After a bill banning vaccine passports ping-ponged back and forth between the House and Senate for a week, the Legislature has now passed the bill.
The bill now heads to Gov. Ron DeSantis’ desk for his signature. If signed, most provisions in the bill, including the vaccine passport ban, start July 1.
The House was the final chamber to pass the bill 78-36 Thursday with no debate. The Senate passed the vaccine passport ban earlier Thursday evening.
The bill’s final legislative hurdle occurred against the backdrop of a Miami school making national headlines for threatening to fire vaccinated teachers and new vaccine threshold guidelines that would allow cruise ships to sail again.
The bill would check off some of Gov. Ron DeSantis’ pandemic-related priorities. In fact, several provisions in the bill would codify into law some of the ways DeSantis chose to handle the pandemic in the state of Florida.
Language in the bill said the Legislature’s intent is to “minimize the negative effects of an extended emergency” as it relates to the economy or schooling.
DeSantis has made the rounds on television and in speeches pitting Florida’s open policies for schools and businesses during the pandemic against “lockdown states.” DeSantis issued a stay-at-home order for nonessential workers in April, though he has largely kept Florida open compared to other states.
On the Senate floor Thursday, Sen. Danny Burgess, the bill’s sponsor, told Senators not to vote for an amendment Sen. Jason Pizzo wanted to add that could have complicated the bill’s passage once it was sent back to the lower chamber.
“We’re at the end of the line, and we’ve come a long way with this bill in the House and Senate. I believe we’re both ready to accept what we have before us, and it’s taken a long time for us to get here and unfortunately, I’m not sure that that would be the case if this was to get onto this bill,” Burgess said.
Pizzo’s amendment would have addressed a recent problem in his district where a Miami private school told teachers they could lose their job if they get vaccinated and instructed children not to hug their parents for longer than five seconds if their parents had been vaccinated. The amendment failed in a dramatic 19-19 vote. Pizzo’s amendment would have made it so a business or institution could not discriminate against someone who has been vaccinated.

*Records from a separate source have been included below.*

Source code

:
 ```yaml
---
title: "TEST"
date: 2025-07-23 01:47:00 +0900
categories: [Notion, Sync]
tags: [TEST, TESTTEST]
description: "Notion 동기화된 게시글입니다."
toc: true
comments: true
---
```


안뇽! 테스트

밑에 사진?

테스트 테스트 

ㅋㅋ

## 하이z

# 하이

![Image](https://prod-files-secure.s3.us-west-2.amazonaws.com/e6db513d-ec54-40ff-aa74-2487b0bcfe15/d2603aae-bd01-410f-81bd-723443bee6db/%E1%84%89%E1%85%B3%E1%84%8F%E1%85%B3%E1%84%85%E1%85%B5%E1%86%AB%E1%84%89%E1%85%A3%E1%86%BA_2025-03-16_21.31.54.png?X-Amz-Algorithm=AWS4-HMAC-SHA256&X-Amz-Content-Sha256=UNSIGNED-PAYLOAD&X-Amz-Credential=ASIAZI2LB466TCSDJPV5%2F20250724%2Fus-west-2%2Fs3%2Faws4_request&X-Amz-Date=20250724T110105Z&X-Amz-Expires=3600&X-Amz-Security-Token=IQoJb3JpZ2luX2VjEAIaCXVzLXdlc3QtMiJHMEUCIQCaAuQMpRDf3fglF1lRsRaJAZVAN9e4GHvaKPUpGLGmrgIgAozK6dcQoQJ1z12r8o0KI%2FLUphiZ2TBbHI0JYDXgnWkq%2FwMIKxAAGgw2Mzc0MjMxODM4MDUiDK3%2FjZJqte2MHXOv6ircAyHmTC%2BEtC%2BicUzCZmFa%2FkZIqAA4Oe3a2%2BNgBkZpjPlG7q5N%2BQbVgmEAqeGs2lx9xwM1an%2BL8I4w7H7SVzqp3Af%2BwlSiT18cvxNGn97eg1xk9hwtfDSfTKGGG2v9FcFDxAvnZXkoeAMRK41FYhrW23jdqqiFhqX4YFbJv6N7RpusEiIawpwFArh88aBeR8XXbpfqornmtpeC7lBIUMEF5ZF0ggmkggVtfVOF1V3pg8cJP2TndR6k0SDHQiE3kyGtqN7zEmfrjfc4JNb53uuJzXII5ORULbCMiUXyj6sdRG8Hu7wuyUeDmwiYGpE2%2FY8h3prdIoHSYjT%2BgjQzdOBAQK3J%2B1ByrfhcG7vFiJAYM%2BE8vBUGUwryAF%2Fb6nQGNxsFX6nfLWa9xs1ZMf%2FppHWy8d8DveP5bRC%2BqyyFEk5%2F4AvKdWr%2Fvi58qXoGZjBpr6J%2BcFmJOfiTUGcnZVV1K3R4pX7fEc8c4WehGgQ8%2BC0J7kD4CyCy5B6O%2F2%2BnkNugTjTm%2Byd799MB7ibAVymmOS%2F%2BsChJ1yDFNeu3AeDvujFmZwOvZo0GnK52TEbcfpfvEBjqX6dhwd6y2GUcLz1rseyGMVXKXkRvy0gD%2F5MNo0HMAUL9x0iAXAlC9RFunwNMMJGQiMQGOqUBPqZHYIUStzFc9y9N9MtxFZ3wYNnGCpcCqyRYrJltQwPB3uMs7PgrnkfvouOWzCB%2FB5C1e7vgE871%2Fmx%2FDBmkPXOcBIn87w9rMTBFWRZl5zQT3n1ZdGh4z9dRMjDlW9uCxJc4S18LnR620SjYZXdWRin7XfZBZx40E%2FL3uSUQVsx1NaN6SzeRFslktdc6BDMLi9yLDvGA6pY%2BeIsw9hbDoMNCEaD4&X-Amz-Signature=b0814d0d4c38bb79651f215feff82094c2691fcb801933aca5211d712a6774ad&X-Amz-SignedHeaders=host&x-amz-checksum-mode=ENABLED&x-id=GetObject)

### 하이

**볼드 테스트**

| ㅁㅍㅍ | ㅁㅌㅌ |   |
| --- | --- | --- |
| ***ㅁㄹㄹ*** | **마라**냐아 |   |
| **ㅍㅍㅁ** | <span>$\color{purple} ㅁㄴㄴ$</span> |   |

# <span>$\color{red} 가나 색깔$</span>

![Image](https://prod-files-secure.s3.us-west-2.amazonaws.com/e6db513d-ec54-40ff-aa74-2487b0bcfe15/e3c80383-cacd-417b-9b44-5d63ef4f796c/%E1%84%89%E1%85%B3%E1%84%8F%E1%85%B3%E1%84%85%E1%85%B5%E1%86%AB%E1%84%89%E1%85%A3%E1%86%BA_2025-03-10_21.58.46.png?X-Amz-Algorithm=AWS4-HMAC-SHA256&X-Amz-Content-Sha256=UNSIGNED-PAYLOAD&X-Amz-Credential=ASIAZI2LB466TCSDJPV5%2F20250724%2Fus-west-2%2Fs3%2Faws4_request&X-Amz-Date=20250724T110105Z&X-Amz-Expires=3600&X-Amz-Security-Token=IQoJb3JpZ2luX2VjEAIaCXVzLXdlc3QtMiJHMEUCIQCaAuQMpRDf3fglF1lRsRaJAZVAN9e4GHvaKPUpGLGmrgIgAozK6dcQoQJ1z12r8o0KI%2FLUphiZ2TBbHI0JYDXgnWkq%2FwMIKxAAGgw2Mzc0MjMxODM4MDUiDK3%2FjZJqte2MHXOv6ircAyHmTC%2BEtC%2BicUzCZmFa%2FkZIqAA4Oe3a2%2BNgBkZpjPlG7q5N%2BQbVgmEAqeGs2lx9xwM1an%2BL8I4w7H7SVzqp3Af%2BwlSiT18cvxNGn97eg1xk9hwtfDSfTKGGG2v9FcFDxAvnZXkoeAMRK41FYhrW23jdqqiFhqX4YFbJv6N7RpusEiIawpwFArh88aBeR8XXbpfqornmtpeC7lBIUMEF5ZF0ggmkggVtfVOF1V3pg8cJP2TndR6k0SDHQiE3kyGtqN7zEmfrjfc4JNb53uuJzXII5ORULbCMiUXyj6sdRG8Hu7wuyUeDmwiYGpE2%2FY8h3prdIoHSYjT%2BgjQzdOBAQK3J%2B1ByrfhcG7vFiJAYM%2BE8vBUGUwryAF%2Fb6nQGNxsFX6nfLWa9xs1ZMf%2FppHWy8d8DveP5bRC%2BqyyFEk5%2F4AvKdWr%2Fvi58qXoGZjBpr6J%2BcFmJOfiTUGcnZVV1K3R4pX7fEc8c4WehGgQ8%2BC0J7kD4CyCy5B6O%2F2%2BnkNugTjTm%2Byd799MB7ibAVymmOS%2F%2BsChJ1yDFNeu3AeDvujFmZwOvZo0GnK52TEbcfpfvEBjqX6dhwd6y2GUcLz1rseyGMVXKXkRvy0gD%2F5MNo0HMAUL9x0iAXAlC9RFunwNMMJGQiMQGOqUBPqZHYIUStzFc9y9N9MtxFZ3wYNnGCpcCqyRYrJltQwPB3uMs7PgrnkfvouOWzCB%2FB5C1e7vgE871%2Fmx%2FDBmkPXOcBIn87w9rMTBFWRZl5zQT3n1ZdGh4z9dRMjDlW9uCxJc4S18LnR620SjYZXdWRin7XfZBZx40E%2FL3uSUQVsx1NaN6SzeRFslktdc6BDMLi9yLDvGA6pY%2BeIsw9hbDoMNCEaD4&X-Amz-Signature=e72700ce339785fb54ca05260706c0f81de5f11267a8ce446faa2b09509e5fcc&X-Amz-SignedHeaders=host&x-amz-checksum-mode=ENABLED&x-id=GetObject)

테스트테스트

Senate Democrats also questioned Burgess on the constitutionality of telling a business that it cannot require vaccine passports. Burgess said he did not know how a challenge to a vaccine passport ban play out in the courts.
“I imagine we’ll find out. I believe that we have the right to try to do a lot of things to best address a situation like a global pandemic and a lot of this is new,” Burgess said.
One industry motivated to require vaccine passports is Florida’s struggling cruise industry. A recent letter from the U.S. Centers for Disease Control and Prevention to cruise industry executives said the companies can resume passenger operations in July “in a way that mitigates COVID-19 risk.” The guidelines say cruise ships can cruise if 98% of crew and 95% of passengers are fully vaccinated.
“They finally got the guidelines and not, literally, the day after, we want to (pass) law to actually tie their hands to not be able to follow the guidelines for them to actually get cruising again,” Sen. Annette Taddeo said.
The vaccine passport ban in this bill is similar to an executive order banning vaccine documentation Gov. DeSantis signed in early April, which expires when the state of emergency expires, in that it has a financial penalty.
Businesses or schools that require proof of a COVID-19 vaccination could get slapped with a $5,000 fine for each affected customer or student under the bill, which would make it difficult for cruise ships to ignore the law.
Vaccine passports aren’t the only new laws proposed in the 49-page bill. The legislation would make changes to the state’s Emergency Management Act to “better address the threat posed by pandemics or other public health emergencies,” according to a staff analysis.
Burgess said the bill has a provision that “authorizes the Governor to invalidate an order that unnecessarily restricts individuals’ rights or liberties.”
The bill also limits local emergency powers, another sticking point for Democrats, and limits the Governor’s ability to mandate the closure of schools or businesses during an emergency.